HOW TO COMPLETE THIS TASK: Check every line of the data below for the word "messages". Copy the ones that have it.

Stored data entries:
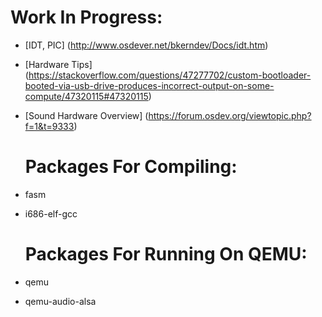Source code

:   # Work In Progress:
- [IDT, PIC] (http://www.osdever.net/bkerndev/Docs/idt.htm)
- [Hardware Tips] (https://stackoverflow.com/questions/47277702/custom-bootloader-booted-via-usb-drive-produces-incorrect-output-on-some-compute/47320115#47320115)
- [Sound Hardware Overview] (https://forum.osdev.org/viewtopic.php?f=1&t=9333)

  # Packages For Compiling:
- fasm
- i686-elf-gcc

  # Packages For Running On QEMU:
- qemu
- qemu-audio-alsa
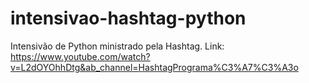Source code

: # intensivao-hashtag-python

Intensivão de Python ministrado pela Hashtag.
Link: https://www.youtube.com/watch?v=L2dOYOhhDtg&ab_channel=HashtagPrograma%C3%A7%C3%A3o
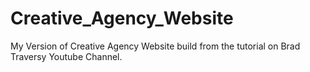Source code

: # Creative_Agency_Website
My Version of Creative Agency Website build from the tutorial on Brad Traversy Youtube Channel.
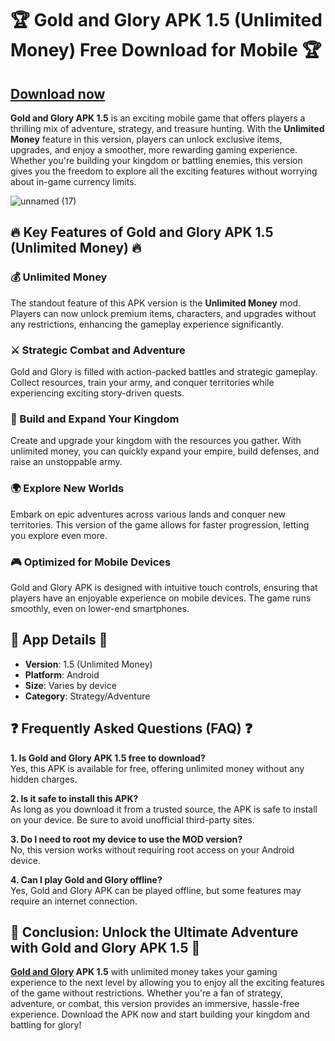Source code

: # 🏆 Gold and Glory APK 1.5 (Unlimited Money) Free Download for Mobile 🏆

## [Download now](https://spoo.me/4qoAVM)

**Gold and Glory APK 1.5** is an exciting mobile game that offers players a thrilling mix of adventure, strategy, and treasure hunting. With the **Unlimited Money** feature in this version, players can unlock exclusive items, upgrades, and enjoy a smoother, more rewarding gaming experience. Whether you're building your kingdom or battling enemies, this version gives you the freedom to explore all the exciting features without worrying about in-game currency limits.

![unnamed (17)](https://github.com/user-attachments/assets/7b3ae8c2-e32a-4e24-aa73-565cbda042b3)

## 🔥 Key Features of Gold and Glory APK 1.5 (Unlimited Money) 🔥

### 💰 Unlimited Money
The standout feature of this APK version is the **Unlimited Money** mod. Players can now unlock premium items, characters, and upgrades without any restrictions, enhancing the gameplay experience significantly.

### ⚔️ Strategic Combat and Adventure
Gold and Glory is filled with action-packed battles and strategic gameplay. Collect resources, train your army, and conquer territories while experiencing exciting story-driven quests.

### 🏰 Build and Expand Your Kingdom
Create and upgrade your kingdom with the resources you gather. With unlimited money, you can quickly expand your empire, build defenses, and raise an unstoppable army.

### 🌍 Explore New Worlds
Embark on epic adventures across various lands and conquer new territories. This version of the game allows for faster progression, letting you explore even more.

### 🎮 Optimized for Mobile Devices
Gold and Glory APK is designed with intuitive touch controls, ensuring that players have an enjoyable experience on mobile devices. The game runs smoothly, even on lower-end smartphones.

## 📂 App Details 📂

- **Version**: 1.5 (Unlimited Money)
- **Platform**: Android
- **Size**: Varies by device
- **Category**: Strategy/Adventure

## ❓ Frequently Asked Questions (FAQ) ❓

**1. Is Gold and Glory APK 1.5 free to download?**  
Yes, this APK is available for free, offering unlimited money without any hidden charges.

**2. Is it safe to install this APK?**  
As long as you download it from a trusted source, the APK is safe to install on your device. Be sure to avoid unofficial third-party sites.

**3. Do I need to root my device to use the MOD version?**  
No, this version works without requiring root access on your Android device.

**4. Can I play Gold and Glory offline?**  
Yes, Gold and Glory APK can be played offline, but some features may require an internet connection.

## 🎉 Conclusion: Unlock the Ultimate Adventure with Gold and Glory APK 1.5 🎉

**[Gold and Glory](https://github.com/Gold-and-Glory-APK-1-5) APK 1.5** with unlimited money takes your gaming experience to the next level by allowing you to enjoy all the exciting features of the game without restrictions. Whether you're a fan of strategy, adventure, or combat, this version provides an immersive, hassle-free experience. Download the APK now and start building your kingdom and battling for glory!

==

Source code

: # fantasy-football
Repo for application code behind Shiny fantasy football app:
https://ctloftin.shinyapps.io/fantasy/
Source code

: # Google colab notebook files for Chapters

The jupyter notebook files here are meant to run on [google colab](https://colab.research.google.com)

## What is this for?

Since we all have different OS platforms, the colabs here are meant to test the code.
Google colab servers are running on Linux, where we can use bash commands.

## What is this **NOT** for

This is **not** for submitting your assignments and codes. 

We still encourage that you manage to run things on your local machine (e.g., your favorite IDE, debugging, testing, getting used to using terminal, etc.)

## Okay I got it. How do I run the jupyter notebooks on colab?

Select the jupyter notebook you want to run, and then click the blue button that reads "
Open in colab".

--

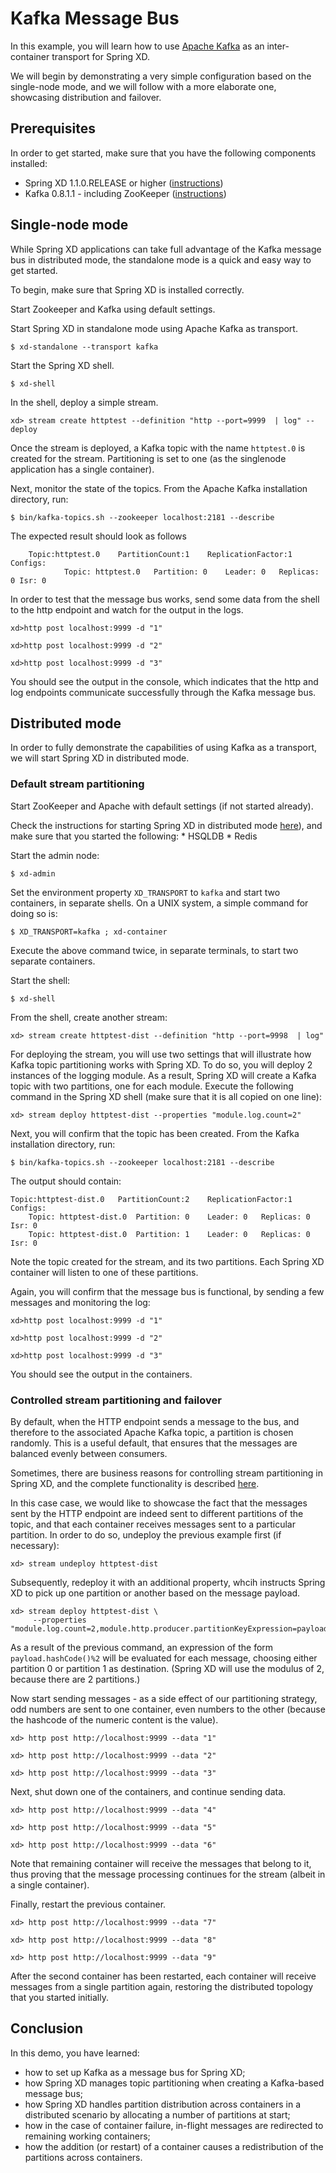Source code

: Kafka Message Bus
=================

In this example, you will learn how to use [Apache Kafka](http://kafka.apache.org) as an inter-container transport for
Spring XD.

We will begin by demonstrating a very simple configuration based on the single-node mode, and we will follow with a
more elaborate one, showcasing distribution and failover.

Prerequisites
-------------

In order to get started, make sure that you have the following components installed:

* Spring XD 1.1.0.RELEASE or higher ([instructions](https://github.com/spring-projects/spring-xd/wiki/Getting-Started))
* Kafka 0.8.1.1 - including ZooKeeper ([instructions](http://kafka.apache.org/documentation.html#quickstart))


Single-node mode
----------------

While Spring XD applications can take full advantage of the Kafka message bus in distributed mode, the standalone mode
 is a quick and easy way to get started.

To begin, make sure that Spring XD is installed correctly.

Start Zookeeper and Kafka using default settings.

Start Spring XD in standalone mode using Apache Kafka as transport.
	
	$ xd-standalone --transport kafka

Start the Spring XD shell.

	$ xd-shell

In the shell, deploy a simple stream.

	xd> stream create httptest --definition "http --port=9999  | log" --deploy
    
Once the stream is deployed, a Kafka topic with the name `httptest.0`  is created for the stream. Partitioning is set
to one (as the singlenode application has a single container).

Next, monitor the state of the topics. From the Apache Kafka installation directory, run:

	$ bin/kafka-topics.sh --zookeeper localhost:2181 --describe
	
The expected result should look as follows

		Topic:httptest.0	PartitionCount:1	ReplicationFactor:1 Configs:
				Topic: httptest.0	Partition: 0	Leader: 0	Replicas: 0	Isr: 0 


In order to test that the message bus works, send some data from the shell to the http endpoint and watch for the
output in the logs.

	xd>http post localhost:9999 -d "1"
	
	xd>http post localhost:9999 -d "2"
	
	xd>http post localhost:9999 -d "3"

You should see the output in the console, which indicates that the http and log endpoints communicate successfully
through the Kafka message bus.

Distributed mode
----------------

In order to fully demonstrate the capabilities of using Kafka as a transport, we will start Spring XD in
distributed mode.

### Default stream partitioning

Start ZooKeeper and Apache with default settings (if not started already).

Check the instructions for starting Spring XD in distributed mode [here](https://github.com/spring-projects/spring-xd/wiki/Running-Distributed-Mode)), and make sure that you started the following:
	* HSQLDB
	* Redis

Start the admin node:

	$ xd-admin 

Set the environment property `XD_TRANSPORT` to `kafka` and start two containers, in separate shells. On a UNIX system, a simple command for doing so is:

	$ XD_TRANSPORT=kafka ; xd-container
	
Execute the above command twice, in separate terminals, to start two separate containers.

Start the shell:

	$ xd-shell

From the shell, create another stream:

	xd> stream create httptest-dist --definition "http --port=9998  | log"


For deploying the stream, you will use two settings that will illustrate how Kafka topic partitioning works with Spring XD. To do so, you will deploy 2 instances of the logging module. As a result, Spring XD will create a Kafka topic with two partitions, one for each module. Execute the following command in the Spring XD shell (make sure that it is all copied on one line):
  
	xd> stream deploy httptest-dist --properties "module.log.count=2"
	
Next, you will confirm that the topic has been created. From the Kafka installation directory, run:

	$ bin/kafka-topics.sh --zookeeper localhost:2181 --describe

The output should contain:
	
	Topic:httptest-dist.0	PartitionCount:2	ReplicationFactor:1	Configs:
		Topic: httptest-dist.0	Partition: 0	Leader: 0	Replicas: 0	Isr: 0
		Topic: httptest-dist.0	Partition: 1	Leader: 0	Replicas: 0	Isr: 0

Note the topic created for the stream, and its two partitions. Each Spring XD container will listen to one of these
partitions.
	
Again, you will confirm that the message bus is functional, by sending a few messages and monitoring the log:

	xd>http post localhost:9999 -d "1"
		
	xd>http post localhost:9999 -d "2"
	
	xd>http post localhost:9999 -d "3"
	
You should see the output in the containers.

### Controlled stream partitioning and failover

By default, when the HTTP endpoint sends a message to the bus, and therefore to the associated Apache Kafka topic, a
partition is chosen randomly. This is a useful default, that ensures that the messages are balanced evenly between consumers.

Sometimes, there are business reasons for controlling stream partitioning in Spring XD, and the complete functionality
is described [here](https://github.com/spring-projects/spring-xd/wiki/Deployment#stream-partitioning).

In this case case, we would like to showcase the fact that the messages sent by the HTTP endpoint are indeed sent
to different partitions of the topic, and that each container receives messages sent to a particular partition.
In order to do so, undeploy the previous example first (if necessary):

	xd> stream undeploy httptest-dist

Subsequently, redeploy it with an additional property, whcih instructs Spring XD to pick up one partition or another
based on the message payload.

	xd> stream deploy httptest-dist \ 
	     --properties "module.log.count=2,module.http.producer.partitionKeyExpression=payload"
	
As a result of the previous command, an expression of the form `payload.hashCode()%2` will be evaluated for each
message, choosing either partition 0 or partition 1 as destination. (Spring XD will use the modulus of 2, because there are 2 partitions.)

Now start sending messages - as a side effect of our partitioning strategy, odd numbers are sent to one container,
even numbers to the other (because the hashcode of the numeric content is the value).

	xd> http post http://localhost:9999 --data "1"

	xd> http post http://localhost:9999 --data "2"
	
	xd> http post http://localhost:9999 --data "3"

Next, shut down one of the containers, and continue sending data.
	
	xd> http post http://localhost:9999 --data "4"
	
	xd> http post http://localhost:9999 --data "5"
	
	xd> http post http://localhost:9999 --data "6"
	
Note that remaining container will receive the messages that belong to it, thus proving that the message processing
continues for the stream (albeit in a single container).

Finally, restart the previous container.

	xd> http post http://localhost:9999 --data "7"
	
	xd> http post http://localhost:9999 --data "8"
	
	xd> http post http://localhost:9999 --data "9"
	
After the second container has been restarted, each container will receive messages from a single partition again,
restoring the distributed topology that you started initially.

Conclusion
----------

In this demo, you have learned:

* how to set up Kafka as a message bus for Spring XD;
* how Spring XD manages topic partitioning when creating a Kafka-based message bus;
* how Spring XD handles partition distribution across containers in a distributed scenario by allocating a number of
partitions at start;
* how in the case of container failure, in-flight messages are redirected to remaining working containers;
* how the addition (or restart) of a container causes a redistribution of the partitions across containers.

RESPONSE TO THE EXERCISE:
Again, you will confirm that the message bus is functional, by sending a few messages and monitoring the log:
partition is chosen randomly. This is a useful default, that ensures that the messages are balanced evenly between consumers.
In this case case, we would like to showcase the fact that the messages sent by the HTTP endpoint are indeed sent
to different partitions of the topic, and that each container receives messages sent to a particular partition.
Now start sending messages - as a side effect of our partitioning strategy, odd numbers are sent to one container,
Note that remaining container will receive the messages that belong to it, thus proving that the message processing
After the second container has been restarted, each container will receive messages from a single partition again,
* how in the case of container failure, in-flight messages are redirected to remaining working containers;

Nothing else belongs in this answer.